Look through the data below and extract, unchanged, the lines from the one that contains "방식으로 저장되도록 합니다." to the one that contains "문서 템플릿을 사용하여", both included.

[Records to use]

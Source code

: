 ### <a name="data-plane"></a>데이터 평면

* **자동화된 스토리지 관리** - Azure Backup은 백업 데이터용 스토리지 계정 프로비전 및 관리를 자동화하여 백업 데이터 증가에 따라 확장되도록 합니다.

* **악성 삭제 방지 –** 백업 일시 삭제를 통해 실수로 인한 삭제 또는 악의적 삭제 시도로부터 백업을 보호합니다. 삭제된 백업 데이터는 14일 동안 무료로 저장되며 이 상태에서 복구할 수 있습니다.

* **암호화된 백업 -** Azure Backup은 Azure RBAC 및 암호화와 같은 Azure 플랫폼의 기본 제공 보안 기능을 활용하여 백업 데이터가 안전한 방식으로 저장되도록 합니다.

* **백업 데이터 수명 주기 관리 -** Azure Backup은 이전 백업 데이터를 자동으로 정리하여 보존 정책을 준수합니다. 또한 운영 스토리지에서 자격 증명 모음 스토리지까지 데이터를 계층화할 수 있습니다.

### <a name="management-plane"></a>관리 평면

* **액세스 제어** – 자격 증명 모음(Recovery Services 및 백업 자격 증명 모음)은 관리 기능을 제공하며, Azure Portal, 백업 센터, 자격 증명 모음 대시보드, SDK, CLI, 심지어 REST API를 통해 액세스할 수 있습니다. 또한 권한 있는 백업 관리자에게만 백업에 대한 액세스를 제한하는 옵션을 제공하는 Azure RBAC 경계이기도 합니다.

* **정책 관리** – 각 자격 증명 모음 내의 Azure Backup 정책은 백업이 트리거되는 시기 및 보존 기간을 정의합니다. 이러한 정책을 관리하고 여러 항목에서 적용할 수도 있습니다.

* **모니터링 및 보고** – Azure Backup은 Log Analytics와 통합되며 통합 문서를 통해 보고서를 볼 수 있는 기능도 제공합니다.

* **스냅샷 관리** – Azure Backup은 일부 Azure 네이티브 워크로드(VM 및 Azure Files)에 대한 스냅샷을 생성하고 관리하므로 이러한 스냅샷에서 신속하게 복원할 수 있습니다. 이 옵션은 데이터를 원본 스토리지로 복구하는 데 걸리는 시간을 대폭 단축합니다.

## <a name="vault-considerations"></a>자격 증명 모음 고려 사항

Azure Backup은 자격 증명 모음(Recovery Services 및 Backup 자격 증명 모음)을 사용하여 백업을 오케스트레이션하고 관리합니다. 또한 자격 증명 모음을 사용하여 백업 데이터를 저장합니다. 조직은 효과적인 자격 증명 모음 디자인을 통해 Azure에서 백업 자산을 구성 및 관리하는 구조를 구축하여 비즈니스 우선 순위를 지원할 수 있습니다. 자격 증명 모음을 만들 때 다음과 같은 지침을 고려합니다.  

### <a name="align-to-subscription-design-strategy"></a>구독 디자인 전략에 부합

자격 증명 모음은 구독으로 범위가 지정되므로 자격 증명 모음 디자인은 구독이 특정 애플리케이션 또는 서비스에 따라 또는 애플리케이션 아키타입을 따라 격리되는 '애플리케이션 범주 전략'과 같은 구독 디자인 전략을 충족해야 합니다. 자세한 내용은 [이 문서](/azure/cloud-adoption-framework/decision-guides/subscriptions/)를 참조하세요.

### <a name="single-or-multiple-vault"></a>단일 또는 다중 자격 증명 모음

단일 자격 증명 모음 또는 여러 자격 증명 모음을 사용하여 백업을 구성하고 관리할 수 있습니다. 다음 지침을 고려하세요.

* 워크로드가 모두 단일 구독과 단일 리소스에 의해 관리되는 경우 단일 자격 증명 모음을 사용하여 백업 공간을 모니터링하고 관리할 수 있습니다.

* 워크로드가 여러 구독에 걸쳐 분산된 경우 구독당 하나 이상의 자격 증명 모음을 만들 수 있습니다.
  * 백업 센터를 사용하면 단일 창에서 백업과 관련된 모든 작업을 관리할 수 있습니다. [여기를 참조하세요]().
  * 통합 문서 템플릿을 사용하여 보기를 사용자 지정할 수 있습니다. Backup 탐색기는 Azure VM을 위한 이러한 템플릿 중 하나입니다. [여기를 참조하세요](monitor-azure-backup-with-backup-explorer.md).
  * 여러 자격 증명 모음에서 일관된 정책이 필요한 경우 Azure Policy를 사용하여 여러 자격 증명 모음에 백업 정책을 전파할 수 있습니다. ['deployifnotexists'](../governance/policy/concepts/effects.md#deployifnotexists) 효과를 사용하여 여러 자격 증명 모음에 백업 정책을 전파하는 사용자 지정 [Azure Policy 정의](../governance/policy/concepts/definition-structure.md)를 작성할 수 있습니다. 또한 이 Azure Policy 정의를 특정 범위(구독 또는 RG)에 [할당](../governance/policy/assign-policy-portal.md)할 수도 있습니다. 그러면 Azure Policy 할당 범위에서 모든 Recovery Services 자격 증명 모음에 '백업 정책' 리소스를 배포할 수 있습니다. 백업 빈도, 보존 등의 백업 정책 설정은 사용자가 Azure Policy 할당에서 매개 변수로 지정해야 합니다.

[/Records to use]

▸ Answer section
* **암호화된 백업 -** Azure Backup은 Azure RBAC 및 암호화와 같은 Azure 플랫폼의 기본 제공 보안 기능을 활용하여 백업 데이터가 안전한 방식으로 저장되도록 합니다.

* **백업 데이터 수명 주기 관리 -** Azure Backup은 이전 백업 데이터를 자동으로 정리하여 보존 정책을 준수합니다. 또한 운영 스토리지에서 자격 증명 모음 스토리지까지 데이터를 계층화할 수 있습니다.

### <a name="management-plane"></a>관리 평면

* **액세스 제어** – 자격 증명 모음(Recovery Services 및 백업 자격 증명 모음)은 관리 기능을 제공하며, Azure Portal, 백업 센터, 자격 증명 모음 대시보드, SDK, CLI, 심지어 REST API를 통해 액세스할 수 있습니다. 또한 권한 있는 백업 관리자에게만 백업에 대한 액세스를 제한하는 옵션을 제공하는 Azure RBAC 경계이기도 합니다.

* **정책 관리** – 각 자격 증명 모음 내의 Azure Backup 정책은 백업이 트리거되는 시기 및 보존 기간을 정의합니다. 이러한 정책을 관리하고 여러 항목에서 적용할 수도 있습니다.

* **모니터링 및 보고** – Azure Backup은 Log Analytics와 통합되며 통합 문서를 통해 보고서를 볼 수 있는 기능도 제공합니다.

* **스냅샷 관리** – Azure Backup은 일부 Azure 네이티브 워크로드(VM 및 Azure Files)에 대한 스냅샷을 생성하고 관리하므로 이러한 스냅샷에서 신속하게 복원할 수 있습니다. 이 옵션은 데이터를 원본 스토리지로 복구하는 데 걸리는 시간을 대폭 단축합니다.

## <a name="vault-considerations"></a>자격 증명 모음 고려 사항

Azure Backup은 자격 증명 모음(Recovery Services 및 Backup 자격 증명 모음)을 사용하여 백업을 오케스트레이션하고 관리합니다. 또한 자격 증명 모음을 사용하여 백업 데이터를 저장합니다. 조직은 효과적인 자격 증명 모음 디자인을 통해 Azure에서 백업 자산을 구성 및 관리하는 구조를 구축하여 비즈니스 우선 순위를 지원할 수 있습니다. 자격 증명 모음을 만들 때 다음과 같은 지침을 고려합니다.  

### <a name="align-to-subscription-design-strategy"></a>구독 디자인 전략에 부합

자격 증명 모음은 구독으로 범위가 지정되므로 자격 증명 모음 디자인은 구독이 특정 애플리케이션 또는 서비스에 따라 또는 애플리케이션 아키타입을 따라 격리되는 '애플리케이션 범주 전략'과 같은 구독 디자인 전략을 충족해야 합니다. 자세한 내용은 [이 문서](/azure/cloud-adoption-framework/decision-guides/subscriptions/)를 참조하세요.

### <a name="single-or-multiple-vault"></a>단일 또는 다중 자격 증명 모음

단일 자격 증명 모음 또는 여러 자격 증명 모음을 사용하여 백업을 구성하고 관리할 수 있습니다. 다음 지침을 고려하세요.

* 워크로드가 모두 단일 구독과 단일 리소스에 의해 관리되는 경우 단일 자격 증명 모음을 사용하여 백업 공간을 모니터링하고 관리할 수 있습니다.

* 워크로드가 여러 구독에 걸쳐 분산된 경우 구독당 하나 이상의 자격 증명 모음을 만들 수 있습니다.
  * 백업 센터를 사용하면 단일 창에서 백업과 관련된 모든 작업을 관리할 수 있습니다. [여기를 참조하세요]().
  * 통합 문서 템플릿을 사용하여 보기를 사용자 지정할 수 있습니다. Backup 탐색기는 Azure VM을 위한 이러한 템플릿 중 하나입니다. [여기를 참조하세요](monitor-azure-backup-with-backup-explorer.md).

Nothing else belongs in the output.